Na ja gut, sehen, das ist für alle, deren Augen funktionieren, nichts Besonderes. Aber Johannes sieht anders. Er hat Visionen. „Um Himmels willen, so schlecht ist es um ihn bestellt!“ Realitätsflucht, psychische Probleme, Spinnerei – oder doch nicht. Johannes sieht Gott auf die geschundene Welt zukommen – endlich! So lange wartet die schon darauf, dass geschieht, was ein für allemal dem Elend ein Ende machen wird. Dafür steht dieser eine Satz: „Siehe, ich mache alles neu!“ [Offb. 21,5]

Nicht nur Johannes weiß Gott in diesen Worten sprechen. Wir können sie nachbuchstabieren aber doch nicht wirkmächtig nachsprechen. Wir machen nicht alles neu. Wir können es nicht und vielleicht müssen wir es auch nicht.

Aber die Vision des Johannes zeigt mit großer Eindringlichkeit diese Möglichkeit auf: Gott macht alles neu. Das ist, so würde man im Schwäbischen vielleicht sagen, „nicht unser G’schäft“. Und trotzdem erschließt dieser Satz die Möglichkeit, alles, bzw. das, was wir dafür halten, neu zu denken. Es muss nicht so bleiben, wie es ist und war, es kann und darf anders werden – neu.

Gleichzeitig wird im Lichte dieses Satzes „Siehe, ich mache alles neu!“ [Offb. 21,5] klar, dass „neu“ nicht einfach „anders“ meint. Das kann uns zur Richtschnur werden auf dem Weg in die Zukunft. Es ist nicht allein unser Wollen, unsere Zielsetzung, unser Planen und Machen, was die Zukunft gewinnt.

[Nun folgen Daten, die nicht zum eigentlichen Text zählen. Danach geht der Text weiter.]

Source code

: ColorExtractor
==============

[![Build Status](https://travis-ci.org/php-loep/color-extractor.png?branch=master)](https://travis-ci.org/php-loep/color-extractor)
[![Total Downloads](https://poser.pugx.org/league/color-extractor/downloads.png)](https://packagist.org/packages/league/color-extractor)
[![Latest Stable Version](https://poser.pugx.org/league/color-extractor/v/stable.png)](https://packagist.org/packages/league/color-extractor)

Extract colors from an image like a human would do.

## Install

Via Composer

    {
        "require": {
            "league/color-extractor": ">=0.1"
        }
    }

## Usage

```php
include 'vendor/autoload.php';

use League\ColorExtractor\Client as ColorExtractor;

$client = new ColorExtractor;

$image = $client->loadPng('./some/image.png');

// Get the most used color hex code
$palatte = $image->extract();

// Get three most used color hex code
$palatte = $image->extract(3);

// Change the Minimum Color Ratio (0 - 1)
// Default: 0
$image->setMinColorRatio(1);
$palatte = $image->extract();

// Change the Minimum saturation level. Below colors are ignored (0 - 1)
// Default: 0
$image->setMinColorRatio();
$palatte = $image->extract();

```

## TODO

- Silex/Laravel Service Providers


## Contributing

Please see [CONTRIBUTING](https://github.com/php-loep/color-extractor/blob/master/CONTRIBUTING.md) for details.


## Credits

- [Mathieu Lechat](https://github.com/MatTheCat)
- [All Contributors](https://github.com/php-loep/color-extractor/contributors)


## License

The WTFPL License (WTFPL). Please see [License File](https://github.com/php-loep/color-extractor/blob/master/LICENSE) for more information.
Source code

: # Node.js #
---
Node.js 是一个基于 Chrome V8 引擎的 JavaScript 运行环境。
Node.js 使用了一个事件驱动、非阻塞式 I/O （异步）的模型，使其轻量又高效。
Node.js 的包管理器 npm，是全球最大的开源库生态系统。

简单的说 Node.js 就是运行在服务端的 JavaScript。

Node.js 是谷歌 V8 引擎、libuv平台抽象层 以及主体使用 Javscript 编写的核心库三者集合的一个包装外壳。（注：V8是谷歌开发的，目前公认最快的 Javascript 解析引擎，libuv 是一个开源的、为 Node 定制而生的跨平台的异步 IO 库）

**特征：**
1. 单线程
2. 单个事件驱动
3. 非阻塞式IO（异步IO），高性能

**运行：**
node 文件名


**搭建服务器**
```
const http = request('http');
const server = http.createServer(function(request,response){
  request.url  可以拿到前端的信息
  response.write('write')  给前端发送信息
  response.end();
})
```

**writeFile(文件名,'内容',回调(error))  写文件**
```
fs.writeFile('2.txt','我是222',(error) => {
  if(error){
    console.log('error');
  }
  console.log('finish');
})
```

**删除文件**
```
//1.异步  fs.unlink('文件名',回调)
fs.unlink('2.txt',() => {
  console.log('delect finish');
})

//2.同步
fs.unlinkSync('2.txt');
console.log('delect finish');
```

Es gilt nach wie vor: „Wenn der Herr nicht das Haus baut, so arbeiten umsonst, die daran bauen.“ [Ps 127,1] Ohne ihn wird’s nichts. Das muss uns klar sein. Das müssen wir so weit verinnerlichen, dass zu unserem Herangehen an all das, was vor uns liegt, die Frage nach seinem Willen gehört. Und die immer neue Vergewisserung, dass wir IHM treu geblieben sind. Dazu kommt die Zuversicht, dass es gut wird. Auch die Krisen werden wir überstehen. Die düsteren Prognosen müssen uns nicht, nein, dürfen uns nicht schrecken. Und wir brauchen nicht in die Fallen der Selbstüberschätzung zu tappen. Wir sind es nicht, die sagen und bewirken können, was Gott sagt und bewirkt: „Siehe, ich mache alles neu!“ [Offb. 21,5]

Aber wir wissen, er wird’s wohlmachen. Drum befehlen wir ihm unsere Wege. Drum vertrauen wir uns ihm an im Leben und im Sterben. Ja, wir wissen ihn an unserer Seite, wie die Emmausjünger, die wir gestern im Film sahen. Wie sie mit IHM unterwegs waren, und IHN doch erst erkannten, als ER von ihnen gegangen war. Wie Schuppen fiel’s ihnen von den Augen. Glücklich und bestärkt liefen sie, den anderen die gute Nachricht zu überbringen. Und weg war alle Niedergeschlagenheit, weg war die Angst vor der Zukunft und Sorge um das eigene Leben. Sie waren wie ausgewechselt, erfüllt, oder soll ich sagen, begeistert von der Kraft Gottes, der sagt: „Siehe, ich mache alles neu!“ [Offb. 21,5]

Und der Friede Gottes, der höher ist als alle unsere Vernunft, bewahre unsere Herzen und Sinne in Christus Jesus. Amen.